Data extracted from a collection
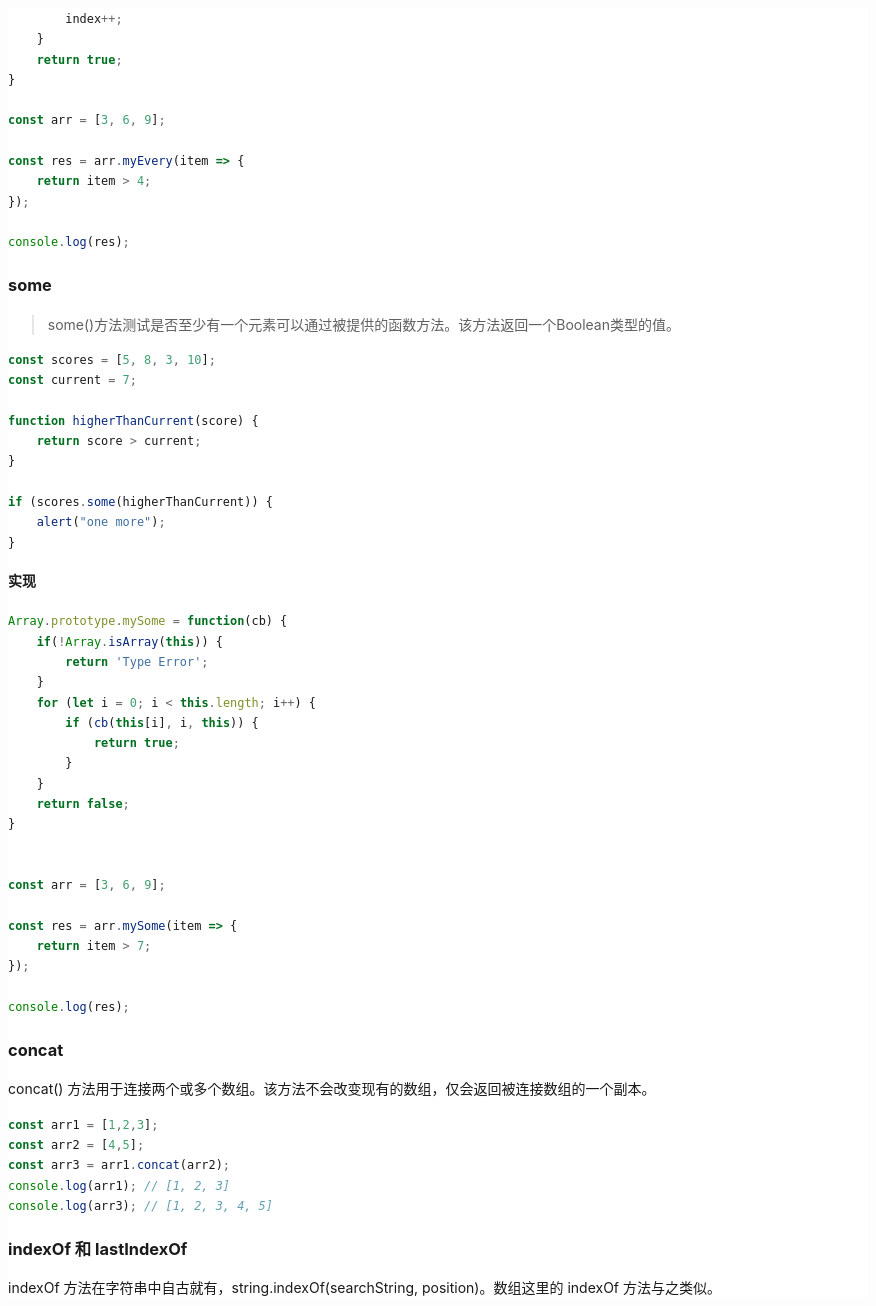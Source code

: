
 ```js
        index++;
    }
    return true;
}

const arr = [3, 6, 9];

const res = arr.myEvery(item => {
    return item > 4;
});

console.log(res);
```
### some
>some()方法测试是否至少有一个元素可以通过被提供的函数方法。该方法返回一个Boolean类型的值。

```js
const scores = [5, 8, 3, 10];
const current = 7;

function higherThanCurrent(score) {
    return score > current;
}

if (scores.some(higherThanCurrent)) {
    alert("one more");
}
```
#### 实现
```js
Array.prototype.mySome = function(cb) {
    if(!Array.isArray(this)) {
        return 'Type Error';
    }
    for (let i = 0; i < this.length; i++) {
        if (cb(this[i], i, this)) {
            return true;
        }
    }
    return false;
}


const arr = [3, 6, 9];

const res = arr.mySome(item => {
    return item > 7;
});

console.log(res);
```
### concat
concat() 方法用于连接两个或多个数组。该方法不会改变现有的数组，仅会返回被连接数组的一个副本。
```js
const arr1 = [1,2,3];
const arr2 = [4,5];
const arr3 = arr1.concat(arr2);
console.log(arr1); // [1, 2, 3]
console.log(arr3); // [1, 2, 3, 4, 5]
```
### indexOf 和 lastIndexOf
indexOf 方法在字符串中自古就有，string.indexOf(searchString, position)。数组这里的 indexOf 方法与之类似。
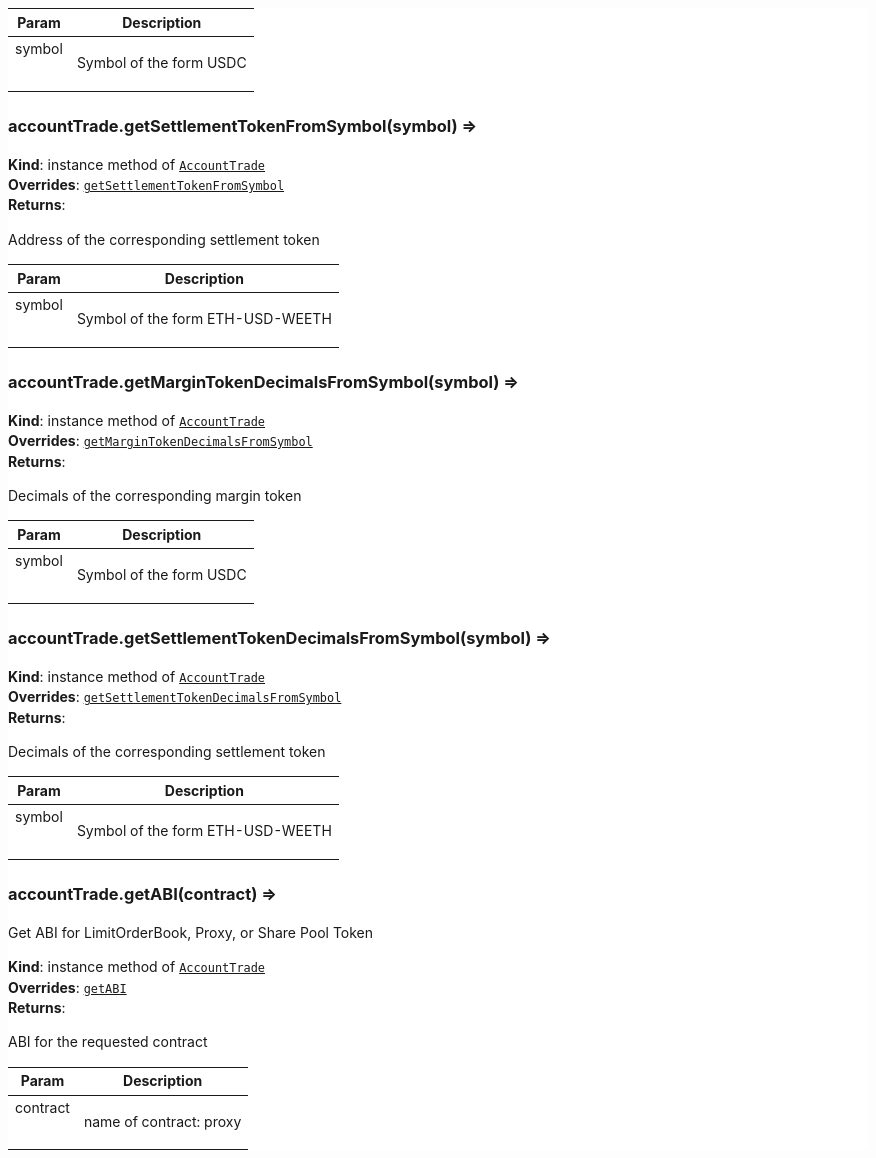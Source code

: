 | Param | Description |
| --- | --- |
| symbol | <p>Symbol of the form USDC</p> |

<a name="PerpetualDataHandler+getSettlementTokenFromSymbol"></a>

### accountTrade.getSettlementTokenFromSymbol(symbol) ⇒
**Kind**: instance method of [<code>AccountTrade</code>](#AccountTrade)  
**Overrides**: [<code>getSettlementTokenFromSymbol</code>](#PerpetualDataHandler+getSettlementTokenFromSymbol)  
**Returns**: <p>Address of the corresponding settlement token</p>  

| Param | Description |
| --- | --- |
| symbol | <p>Symbol of the form ETH-USD-WEETH</p> |

<a name="PerpetualDataHandler+getMarginTokenDecimalsFromSymbol"></a>

### accountTrade.getMarginTokenDecimalsFromSymbol(symbol) ⇒
**Kind**: instance method of [<code>AccountTrade</code>](#AccountTrade)  
**Overrides**: [<code>getMarginTokenDecimalsFromSymbol</code>](#PerpetualDataHandler+getMarginTokenDecimalsFromSymbol)  
**Returns**: <p>Decimals of the corresponding margin token</p>  

| Param | Description |
| --- | --- |
| symbol | <p>Symbol of the form USDC</p> |

<a name="PerpetualDataHandler+getSettlementTokenDecimalsFromSymbol"></a>

### accountTrade.getSettlementTokenDecimalsFromSymbol(symbol) ⇒
**Kind**: instance method of [<code>AccountTrade</code>](#AccountTrade)  
**Overrides**: [<code>getSettlementTokenDecimalsFromSymbol</code>](#PerpetualDataHandler+getSettlementTokenDecimalsFromSymbol)  
**Returns**: <p>Decimals of the corresponding settlement token</p>  

| Param | Description |
| --- | --- |
| symbol | <p>Symbol of the form ETH-USD-WEETH</p> |

<a name="PerpetualDataHandler+getABI"></a>

### accountTrade.getABI(contract) ⇒
<p>Get ABI for LimitOrderBook, Proxy, or Share Pool Token</p>

**Kind**: instance method of [<code>AccountTrade</code>](#AccountTrade)  
**Overrides**: [<code>getABI</code>](#PerpetualDataHandler+getABI)  
**Returns**: <p>ABI for the requested contract</p>  

| Param | Description |
| --- | --- |
| contract | <p>name of contract: proxy|lob|sharetoken</p> |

What you need to do:
Each line in the data that holds the word "contract" must be copied.

Result:
### accountTrade.getABI(contract) ⇒
**Returns**: <p>ABI for the requested contract</p>  
| contract | <p>name of contract: proxy|lob|sharetoken</p> |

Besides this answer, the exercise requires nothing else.